Genre: Children Developer: Novotrade Publisher: Sega of America Players: 1 Released: 1995

You remember the Magic School Bus right? It’s an educational cartoon about a school teacher named Ms. Frizzle and her class of students who go around on crazy adventures of learning in a magic school bus, and impossible things happen. Any show that puts kids into a pinball machine that helps them learn about the colors of the light spectrum gets an A in my book. And since the Magic School Bus puts learning and fun together, it’s only fitting that the series got its own Sega Club title. But Sega Club does have its notorious reputation for churning out overly simple games that not even kids would enjoy very long.

In this episode of Sega Club we venture into space, the final frontier. The cast of the Magic School Bus takes a ride to each planet, where you play multiple games and learn about each planet of our great solar system (save for Earth, which is replaced by the Moon since exploring the Earth would be well, unnecessary). This game literally has it all. We get to play games such as puzzles, fight simulators, platforming, and lots of other good stuff. This game doesn’t suffer from the same repetitive gameplay that almost every other Sega Club title suffers from, and it makes the game a lot more fun. And to top it off, it’s a pretty lengthy game with a password feature, so your kids won’t be asking for more when the game is over. Since there are a bunch of different games, I’ll start off by explaining each one at length.

The premise of the game is basically exploring each planet of our solar system save for Earth, which is instead replaced by an exploration of the Moon. You start off by heading to your designated planet in a flight simulator game where you have to drive to your planet, shoot down asteroids heading your way, and take pictures of objects (such as the space station) that are floating near the planet. The object is to get to the planet without running out of fuel by flying into the 3D-rendered blue and white ball that you encounter while driving to the planet (they give you a small amount of fuel when you run into them), and taking as best a picture as you can of whatever objects float by. Run out of fuel and you lose a life. This game may sound like too much is going on for the controller to handle at once, but it actually works very well, and the controls are great. It’s fun to shoot down the asteroids and you get to learn about the different things floating in space (even if they aren’t real, such as a Sega Saturn floating around while driving to Saturn, which shows how late this game was actually made).

As an added bonus if you shoot three gold asteroids while you are flying through an asteroid field during your ride, you are sent to a mini-game of Asteroids (starring the Magic School Bus, of course, in place of the regular spaceship) where you basically play Asteroids for more points. It runs on it’s own lives system so if you die here you won’t lose a life from the main game. Since it is Asteroids, of course it’s fun, but it’s a bit easy as the controls are tightened, the asteroids don’t break down into as many pieces and you get an extra life just for completing a level. The difficulty is actually just right for kids. The mini-game ends when you run out of lives.
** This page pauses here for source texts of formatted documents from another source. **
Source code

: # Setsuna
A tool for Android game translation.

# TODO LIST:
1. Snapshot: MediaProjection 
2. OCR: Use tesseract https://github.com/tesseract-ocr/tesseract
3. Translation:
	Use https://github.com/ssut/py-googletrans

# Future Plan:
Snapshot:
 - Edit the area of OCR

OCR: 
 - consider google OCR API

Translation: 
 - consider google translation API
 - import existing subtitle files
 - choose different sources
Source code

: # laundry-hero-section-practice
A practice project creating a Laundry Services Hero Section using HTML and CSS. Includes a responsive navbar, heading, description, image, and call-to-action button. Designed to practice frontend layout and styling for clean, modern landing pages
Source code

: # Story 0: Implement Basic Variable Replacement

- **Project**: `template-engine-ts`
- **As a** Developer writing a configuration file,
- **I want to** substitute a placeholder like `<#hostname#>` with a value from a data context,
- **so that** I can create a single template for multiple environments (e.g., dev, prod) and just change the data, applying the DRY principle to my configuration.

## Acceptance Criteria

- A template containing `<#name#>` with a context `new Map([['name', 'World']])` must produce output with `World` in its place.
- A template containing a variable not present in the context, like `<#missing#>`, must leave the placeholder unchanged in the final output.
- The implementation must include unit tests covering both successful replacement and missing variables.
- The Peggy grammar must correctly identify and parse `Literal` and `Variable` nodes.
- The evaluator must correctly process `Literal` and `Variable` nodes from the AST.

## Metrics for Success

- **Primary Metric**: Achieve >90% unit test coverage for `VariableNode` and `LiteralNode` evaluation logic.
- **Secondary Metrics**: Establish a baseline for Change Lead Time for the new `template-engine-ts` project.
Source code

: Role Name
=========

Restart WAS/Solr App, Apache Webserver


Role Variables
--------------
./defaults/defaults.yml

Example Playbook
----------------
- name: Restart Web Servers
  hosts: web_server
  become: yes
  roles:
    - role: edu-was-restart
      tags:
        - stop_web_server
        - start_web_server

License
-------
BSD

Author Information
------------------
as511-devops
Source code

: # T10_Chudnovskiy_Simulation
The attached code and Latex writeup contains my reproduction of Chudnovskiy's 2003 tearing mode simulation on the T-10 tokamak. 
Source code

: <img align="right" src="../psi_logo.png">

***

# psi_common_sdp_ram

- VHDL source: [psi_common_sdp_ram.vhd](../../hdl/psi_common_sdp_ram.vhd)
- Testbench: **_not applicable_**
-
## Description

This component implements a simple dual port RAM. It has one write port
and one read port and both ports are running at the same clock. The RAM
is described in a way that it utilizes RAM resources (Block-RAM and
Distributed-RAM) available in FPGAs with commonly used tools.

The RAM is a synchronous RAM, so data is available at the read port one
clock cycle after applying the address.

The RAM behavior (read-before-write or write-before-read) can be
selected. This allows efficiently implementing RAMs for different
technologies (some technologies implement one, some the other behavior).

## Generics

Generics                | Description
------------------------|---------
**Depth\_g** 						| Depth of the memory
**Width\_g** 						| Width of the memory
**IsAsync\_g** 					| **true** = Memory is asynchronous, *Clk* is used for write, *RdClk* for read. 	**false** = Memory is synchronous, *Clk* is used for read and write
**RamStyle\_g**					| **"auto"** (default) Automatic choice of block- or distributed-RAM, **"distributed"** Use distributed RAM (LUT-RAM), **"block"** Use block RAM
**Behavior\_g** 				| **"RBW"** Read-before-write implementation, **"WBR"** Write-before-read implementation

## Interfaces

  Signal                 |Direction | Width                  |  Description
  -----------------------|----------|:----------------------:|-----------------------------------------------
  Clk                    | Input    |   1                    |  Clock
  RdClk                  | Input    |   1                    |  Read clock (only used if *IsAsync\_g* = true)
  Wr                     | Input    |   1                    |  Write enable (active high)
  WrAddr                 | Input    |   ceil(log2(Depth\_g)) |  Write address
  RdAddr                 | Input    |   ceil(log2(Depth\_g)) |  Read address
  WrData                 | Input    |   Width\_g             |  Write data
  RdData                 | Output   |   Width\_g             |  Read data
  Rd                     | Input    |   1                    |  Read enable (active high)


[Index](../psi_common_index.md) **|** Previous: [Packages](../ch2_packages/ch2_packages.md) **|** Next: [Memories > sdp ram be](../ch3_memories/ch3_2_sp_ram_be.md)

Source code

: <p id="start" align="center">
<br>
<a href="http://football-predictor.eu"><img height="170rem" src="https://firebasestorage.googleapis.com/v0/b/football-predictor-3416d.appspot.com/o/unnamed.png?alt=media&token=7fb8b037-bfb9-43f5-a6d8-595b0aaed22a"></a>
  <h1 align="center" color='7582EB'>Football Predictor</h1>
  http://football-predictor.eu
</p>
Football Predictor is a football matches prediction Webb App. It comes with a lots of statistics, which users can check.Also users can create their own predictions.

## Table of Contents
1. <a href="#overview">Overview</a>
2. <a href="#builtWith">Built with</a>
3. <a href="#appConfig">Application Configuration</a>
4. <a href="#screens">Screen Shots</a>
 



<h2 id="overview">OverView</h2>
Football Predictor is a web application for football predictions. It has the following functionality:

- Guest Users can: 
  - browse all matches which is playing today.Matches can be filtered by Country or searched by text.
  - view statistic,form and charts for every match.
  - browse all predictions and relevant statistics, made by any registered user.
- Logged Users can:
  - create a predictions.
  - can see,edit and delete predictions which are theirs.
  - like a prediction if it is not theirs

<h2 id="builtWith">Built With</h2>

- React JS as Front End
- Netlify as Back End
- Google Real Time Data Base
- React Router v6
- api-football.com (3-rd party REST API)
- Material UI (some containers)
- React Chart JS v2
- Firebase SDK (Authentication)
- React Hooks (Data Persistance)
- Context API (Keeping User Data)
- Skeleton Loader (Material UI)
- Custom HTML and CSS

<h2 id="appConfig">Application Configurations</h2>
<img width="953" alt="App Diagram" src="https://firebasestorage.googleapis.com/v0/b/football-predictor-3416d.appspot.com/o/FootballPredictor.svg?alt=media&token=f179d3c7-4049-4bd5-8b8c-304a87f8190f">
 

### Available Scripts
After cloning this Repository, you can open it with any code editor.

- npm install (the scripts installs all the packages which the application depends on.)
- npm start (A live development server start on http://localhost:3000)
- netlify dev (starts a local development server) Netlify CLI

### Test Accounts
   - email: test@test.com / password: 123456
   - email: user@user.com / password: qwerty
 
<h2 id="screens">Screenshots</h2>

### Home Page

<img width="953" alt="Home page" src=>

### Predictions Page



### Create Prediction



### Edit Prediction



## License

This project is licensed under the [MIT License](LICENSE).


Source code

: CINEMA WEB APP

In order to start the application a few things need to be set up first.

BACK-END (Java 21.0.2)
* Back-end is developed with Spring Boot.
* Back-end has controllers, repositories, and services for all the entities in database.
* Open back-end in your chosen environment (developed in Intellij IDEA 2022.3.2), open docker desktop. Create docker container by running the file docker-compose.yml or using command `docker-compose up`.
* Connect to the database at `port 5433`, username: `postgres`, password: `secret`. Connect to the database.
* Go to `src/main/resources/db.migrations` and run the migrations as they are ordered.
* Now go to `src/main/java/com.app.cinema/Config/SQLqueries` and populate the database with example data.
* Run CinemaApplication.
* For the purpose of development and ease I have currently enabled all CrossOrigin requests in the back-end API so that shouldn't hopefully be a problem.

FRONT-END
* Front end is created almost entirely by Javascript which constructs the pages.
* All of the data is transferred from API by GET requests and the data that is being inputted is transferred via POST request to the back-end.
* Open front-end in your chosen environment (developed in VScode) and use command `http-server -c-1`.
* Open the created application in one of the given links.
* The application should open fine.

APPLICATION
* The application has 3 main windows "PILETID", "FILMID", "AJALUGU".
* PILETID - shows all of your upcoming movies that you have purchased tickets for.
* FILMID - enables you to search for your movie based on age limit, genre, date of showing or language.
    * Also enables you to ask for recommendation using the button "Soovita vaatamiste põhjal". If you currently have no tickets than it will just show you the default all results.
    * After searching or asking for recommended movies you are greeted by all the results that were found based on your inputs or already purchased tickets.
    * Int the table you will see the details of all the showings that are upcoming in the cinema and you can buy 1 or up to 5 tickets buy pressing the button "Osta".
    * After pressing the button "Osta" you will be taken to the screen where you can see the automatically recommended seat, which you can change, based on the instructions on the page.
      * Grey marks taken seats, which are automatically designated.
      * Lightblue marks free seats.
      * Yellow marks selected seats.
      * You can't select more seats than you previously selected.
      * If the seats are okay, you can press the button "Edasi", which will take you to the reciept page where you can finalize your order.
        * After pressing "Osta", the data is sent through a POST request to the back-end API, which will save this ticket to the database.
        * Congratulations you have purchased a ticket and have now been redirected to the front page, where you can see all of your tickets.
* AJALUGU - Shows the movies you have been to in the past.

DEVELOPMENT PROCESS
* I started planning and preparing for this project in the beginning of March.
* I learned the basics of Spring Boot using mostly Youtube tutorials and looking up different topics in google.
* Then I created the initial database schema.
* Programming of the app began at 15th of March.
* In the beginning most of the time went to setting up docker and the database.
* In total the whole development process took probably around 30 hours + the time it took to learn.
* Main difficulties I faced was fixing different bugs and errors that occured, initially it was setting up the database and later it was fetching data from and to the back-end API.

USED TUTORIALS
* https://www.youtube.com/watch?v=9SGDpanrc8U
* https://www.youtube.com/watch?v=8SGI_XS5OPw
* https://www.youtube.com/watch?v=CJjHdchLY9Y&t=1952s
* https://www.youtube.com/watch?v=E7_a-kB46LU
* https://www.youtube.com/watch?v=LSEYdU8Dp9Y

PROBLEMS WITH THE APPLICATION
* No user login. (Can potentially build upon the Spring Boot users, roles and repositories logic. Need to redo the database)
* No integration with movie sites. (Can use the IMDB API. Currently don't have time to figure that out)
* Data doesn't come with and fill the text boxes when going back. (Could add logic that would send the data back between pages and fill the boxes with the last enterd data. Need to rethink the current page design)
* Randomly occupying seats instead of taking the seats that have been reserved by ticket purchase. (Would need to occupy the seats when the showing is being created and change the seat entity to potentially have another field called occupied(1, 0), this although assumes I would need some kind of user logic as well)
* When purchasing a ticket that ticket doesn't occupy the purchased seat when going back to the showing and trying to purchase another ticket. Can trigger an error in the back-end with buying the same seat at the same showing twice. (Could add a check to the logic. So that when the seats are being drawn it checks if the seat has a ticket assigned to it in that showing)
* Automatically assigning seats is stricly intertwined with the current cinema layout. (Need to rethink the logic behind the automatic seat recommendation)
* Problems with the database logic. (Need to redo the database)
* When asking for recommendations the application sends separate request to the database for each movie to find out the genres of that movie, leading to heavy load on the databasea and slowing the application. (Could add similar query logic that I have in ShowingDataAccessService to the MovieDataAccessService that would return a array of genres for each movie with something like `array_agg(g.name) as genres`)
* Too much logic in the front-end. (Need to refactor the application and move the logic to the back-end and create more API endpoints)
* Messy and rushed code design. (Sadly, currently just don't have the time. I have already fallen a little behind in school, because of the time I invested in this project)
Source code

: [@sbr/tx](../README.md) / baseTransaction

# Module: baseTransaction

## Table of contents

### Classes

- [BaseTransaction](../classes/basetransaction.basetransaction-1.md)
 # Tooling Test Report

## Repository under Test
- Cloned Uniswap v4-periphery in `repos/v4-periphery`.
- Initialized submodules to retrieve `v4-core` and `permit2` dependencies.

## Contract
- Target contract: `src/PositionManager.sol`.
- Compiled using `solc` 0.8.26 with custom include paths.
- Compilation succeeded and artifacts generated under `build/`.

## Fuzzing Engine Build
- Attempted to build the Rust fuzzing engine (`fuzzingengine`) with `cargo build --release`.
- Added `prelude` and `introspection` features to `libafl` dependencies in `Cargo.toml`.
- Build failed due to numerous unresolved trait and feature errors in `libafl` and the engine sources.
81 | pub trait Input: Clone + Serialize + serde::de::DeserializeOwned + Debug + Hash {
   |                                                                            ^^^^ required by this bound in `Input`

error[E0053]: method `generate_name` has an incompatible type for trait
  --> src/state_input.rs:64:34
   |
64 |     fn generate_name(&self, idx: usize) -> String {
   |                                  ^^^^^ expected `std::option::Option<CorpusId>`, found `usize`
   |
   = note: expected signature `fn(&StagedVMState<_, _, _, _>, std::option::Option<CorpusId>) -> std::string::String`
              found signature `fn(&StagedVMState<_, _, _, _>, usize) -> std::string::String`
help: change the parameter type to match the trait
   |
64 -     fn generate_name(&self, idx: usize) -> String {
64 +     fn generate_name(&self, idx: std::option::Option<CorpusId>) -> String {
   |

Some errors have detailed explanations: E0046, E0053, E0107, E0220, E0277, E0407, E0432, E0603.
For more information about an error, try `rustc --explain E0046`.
Once you come up to your designated planet, you are taken to another classic ’80s game, Astro Lander, where you must try to land the Magic School Bus onto the designated platform while collecting the same 3D blue balls as seen in the flight simulator on the way. Again, the game is not nearly as hard as the original as asteroids, and the difficulty is just right for kids, as both Asteroids and Astro Lander would be far too hard for the young audience of this game to enjoy in their original state.

Once you’ve successfully landed the bus, you move onto the next level, a platformer where you play as Ralphie (one of the students) walk on the surface of the planet (regardless of what planet it is, which makes it kind of funny when the kids go walking on Venus) and find your way to Ms. Frizzle before you run out of oxygen while collecting (not surprisingly) 3D balls that give you points and sometimes fuel or oxygen. Surprisingly enough, this is probably the weakest of the different games. You’ve got a jump, a double jump, and a jet pack with limited fuel supplies to jet you around. The controls are good, but the jumping is flat out horrible. It’s slow and hard to control, and you barely move. The jumping makes you wish the jet pack didn’t use up the fuel so fast, because without it you feel like your dragging an anvil behind you, with the way the jumps are designed. But it’s playable enough, and there are some very interesting features in the platforming stages, such as driving a rover around, or flying in a lander. It’s got an interesting space feel to it. The jumping really makes this game tough to control though, and it slows down the pace of this game considerably.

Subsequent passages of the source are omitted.